Dealing with mongoDB restrictions on field names

Unstructured databases are awesome in many ways, especially when your application requires a storage with a flexible schema. However, even the most flexible of the databases needs a way to reference the different parts of the information into the database model.

In mongoDB, this system of references is inspired by JSON and uses a dot notation where the field identifiers are separated by dots. For example, in the following example the dot notation is used in a query to search all documents in the collection inventory where the value of the field producer is an embedded document that contains a field company with the value 'ABC123':

db.inventory.find( { 'producer.company': 'ABC123' } )

Since the dot (.) is a recognized operator in mongoDB, there exits restrictions on its use, in especial as part of field names:

"Field names cannot contain dots (i.e. .) or null characters, and they must not start with a dollar sign (i.e. $)."

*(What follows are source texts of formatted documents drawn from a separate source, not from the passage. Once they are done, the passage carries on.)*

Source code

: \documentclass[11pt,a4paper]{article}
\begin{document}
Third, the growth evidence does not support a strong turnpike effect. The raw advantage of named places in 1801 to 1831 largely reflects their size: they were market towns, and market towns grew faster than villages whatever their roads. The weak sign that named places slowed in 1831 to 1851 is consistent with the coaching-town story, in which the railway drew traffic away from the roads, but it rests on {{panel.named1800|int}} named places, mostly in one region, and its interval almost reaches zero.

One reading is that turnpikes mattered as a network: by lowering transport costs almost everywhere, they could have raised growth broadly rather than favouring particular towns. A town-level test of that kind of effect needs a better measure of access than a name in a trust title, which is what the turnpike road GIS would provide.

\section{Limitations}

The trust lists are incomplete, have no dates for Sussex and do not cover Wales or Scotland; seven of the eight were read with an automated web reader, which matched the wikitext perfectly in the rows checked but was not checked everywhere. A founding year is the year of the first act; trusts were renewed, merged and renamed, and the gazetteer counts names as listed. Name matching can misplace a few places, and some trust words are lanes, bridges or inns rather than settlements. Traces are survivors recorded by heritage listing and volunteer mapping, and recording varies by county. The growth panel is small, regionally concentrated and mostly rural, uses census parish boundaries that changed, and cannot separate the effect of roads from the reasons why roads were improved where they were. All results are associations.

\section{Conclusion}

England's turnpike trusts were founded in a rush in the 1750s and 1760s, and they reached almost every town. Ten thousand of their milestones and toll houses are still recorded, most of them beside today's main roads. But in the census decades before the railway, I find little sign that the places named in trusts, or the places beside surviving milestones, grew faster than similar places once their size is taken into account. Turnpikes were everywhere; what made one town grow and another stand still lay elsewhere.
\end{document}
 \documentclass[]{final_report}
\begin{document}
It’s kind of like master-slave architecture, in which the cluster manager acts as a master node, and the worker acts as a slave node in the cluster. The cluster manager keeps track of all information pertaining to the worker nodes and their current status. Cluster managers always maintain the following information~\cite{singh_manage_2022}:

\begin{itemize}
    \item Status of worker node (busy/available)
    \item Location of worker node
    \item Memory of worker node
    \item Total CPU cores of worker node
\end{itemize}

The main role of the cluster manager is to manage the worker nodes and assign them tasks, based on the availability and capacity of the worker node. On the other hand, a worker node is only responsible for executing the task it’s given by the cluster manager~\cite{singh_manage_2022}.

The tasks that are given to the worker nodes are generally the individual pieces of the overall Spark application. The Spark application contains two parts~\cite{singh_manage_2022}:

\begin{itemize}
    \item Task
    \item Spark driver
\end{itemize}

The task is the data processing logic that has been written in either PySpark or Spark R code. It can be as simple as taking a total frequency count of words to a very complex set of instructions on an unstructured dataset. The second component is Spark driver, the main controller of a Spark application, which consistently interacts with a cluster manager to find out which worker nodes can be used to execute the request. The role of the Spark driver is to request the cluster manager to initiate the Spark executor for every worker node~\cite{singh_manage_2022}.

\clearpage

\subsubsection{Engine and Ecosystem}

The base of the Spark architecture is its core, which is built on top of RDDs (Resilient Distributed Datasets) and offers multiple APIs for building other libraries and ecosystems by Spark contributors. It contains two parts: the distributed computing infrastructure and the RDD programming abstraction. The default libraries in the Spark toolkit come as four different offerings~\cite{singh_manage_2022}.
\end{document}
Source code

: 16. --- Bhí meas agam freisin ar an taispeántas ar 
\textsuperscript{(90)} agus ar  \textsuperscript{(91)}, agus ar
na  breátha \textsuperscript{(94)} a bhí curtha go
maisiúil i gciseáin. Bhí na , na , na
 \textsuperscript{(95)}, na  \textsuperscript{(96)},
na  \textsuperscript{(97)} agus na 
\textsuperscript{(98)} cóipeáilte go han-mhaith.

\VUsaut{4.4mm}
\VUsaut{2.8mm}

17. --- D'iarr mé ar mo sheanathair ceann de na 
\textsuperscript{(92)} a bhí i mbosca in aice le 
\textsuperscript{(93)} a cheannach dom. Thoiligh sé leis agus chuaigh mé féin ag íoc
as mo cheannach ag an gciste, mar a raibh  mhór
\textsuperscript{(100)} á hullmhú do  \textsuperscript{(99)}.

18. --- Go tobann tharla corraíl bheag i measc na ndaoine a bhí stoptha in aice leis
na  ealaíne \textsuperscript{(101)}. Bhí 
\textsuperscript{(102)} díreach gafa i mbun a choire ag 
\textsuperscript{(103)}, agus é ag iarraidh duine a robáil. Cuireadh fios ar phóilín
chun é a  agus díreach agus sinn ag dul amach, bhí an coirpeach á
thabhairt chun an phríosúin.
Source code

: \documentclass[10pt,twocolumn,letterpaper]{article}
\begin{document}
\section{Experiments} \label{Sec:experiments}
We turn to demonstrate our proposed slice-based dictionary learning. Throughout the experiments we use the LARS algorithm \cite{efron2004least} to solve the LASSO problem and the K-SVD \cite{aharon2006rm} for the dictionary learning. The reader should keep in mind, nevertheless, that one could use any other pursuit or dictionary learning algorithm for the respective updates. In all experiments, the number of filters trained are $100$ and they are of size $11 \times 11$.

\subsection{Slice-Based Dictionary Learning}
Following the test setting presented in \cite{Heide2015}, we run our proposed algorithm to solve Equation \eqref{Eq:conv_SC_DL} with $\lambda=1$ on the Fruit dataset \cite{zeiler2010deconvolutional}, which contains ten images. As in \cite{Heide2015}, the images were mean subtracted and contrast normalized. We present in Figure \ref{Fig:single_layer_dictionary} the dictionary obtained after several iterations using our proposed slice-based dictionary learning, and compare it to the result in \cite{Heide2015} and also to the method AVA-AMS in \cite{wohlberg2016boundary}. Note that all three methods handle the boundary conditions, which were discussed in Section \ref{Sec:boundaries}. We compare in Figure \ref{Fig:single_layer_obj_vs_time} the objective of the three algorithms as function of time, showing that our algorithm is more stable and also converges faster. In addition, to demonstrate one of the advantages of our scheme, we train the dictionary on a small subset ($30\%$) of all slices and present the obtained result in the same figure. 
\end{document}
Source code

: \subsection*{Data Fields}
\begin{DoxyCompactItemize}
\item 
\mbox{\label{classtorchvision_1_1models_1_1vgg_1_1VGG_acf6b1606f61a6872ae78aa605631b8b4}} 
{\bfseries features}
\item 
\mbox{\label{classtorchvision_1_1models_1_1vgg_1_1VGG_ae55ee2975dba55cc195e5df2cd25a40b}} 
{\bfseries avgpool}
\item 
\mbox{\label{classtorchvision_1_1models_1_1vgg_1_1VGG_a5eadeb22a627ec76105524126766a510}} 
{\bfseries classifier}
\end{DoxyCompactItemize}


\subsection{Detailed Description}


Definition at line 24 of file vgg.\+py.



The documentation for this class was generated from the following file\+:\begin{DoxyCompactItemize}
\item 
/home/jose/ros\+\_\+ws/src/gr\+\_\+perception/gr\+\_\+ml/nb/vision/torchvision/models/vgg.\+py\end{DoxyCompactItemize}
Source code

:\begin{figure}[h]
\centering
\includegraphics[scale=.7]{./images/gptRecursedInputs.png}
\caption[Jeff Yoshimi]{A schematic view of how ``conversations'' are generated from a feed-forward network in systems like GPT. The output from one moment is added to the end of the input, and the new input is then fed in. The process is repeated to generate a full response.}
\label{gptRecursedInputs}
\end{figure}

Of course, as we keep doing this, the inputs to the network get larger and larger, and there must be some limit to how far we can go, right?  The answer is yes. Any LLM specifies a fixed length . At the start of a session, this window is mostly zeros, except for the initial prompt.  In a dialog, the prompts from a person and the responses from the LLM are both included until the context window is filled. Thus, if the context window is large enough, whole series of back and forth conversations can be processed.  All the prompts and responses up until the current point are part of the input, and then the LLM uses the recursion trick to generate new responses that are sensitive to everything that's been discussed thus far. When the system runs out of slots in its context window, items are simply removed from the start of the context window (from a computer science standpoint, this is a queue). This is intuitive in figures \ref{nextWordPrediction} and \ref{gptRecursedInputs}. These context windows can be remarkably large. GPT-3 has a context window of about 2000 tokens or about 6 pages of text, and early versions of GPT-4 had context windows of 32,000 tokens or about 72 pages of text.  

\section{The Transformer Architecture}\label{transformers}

The proposed alternative to deal with this restriction is to substitute the reserved characters with their Unicode full width equivalents:

"In some cases, you may wish to build a BSON object with a user-provided key. In these situations, keys will need to substitute the reserved $ and . characters. Any character is sufficient, but consider using the Unicode full width equivalents: U+FF04 (i.e. “＄”) and U+FF0E (i.e. “．”)."

It's not that a big deal, until you realize that this restriction also applies to your mapped Java classes. If you are using the latest version of the Java mongoDB Driver you will be relying on a Document to represent a key-value map that can be saved to your mongoDB database. To illustrate this problem, let's have a look at this class and in particular to the constructor Document(Map<String,Object> map), which provides a simple way to create a new document in the database from a Java Map. If you create a map with a key containing a mongoDB reserved character, such as the dot (.), then any attempt to insert your map in the database will fail with an exception.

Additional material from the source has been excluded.